Copy, exactly and without additions, every line in the records below from the one holding "The syntax follows" through the one holding "The list of", both ends included.

__DATA__.
**********
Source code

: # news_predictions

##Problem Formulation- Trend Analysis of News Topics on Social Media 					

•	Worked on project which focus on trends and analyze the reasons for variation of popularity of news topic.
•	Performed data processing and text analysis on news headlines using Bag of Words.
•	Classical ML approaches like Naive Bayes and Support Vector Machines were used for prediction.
**********
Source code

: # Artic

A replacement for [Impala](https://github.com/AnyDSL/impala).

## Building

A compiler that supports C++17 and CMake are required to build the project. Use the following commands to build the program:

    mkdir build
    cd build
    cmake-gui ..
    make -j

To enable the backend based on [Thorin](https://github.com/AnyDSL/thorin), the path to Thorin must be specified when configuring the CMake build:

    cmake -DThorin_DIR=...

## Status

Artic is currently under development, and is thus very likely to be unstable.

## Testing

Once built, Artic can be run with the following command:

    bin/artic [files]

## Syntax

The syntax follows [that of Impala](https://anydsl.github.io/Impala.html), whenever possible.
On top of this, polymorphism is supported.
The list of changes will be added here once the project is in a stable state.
**********
__TASK RESULT__.
The syntax follows [that of Impala](https://anydsl.github.io/Impala.html), whenever possible.
On top of this, polymorphism is supported.
The list of changes will be added here once the project is in a stable state.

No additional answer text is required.